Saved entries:
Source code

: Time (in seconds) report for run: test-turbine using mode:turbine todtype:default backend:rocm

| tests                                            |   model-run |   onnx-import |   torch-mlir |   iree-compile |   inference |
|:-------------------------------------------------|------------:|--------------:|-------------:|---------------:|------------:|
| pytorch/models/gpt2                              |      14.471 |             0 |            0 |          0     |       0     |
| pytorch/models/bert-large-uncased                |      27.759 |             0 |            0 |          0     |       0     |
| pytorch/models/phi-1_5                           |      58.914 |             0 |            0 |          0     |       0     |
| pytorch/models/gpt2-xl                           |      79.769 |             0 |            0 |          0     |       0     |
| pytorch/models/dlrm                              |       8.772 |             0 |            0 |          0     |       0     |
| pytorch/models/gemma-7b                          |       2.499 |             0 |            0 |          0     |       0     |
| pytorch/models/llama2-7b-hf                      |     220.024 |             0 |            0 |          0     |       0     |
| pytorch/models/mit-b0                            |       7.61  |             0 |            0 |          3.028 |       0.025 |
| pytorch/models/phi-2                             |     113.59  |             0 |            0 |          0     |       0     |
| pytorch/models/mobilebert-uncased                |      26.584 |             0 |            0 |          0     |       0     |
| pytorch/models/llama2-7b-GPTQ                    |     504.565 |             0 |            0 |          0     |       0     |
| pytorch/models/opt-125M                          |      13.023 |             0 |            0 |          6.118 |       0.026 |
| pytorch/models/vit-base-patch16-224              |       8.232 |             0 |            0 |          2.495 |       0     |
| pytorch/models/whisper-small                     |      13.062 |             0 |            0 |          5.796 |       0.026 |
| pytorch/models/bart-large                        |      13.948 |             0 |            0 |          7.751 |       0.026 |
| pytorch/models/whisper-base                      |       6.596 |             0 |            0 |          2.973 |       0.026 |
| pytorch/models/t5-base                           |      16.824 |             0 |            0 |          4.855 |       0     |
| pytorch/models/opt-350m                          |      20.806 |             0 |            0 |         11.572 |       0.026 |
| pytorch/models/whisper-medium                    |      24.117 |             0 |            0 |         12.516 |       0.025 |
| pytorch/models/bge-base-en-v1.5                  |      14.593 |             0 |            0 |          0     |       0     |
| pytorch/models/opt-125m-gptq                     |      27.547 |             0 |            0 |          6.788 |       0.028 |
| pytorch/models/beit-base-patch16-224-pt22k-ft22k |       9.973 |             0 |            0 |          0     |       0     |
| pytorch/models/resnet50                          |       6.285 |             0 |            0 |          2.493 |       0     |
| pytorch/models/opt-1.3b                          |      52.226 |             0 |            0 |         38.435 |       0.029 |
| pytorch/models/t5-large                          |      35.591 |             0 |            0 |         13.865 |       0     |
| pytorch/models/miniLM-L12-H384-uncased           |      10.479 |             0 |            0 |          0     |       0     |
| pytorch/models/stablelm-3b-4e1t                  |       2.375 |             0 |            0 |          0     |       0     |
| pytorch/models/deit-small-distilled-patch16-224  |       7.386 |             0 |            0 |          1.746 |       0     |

Task description: Lines that include the word "uncased" are to be extracted from the data above.

Response to the exercise:
| pytorch/models/bert-large-uncased                |      27.759 |             0 |            0 |          0     |       0     |
| pytorch/models/mobilebert-uncased                |      26.584 |             0 |            0 |          0     |       0     |
| pytorch/models/miniLM-L12-H384-uncased           |      10.479 |             0 |            0 |          0     |       0     |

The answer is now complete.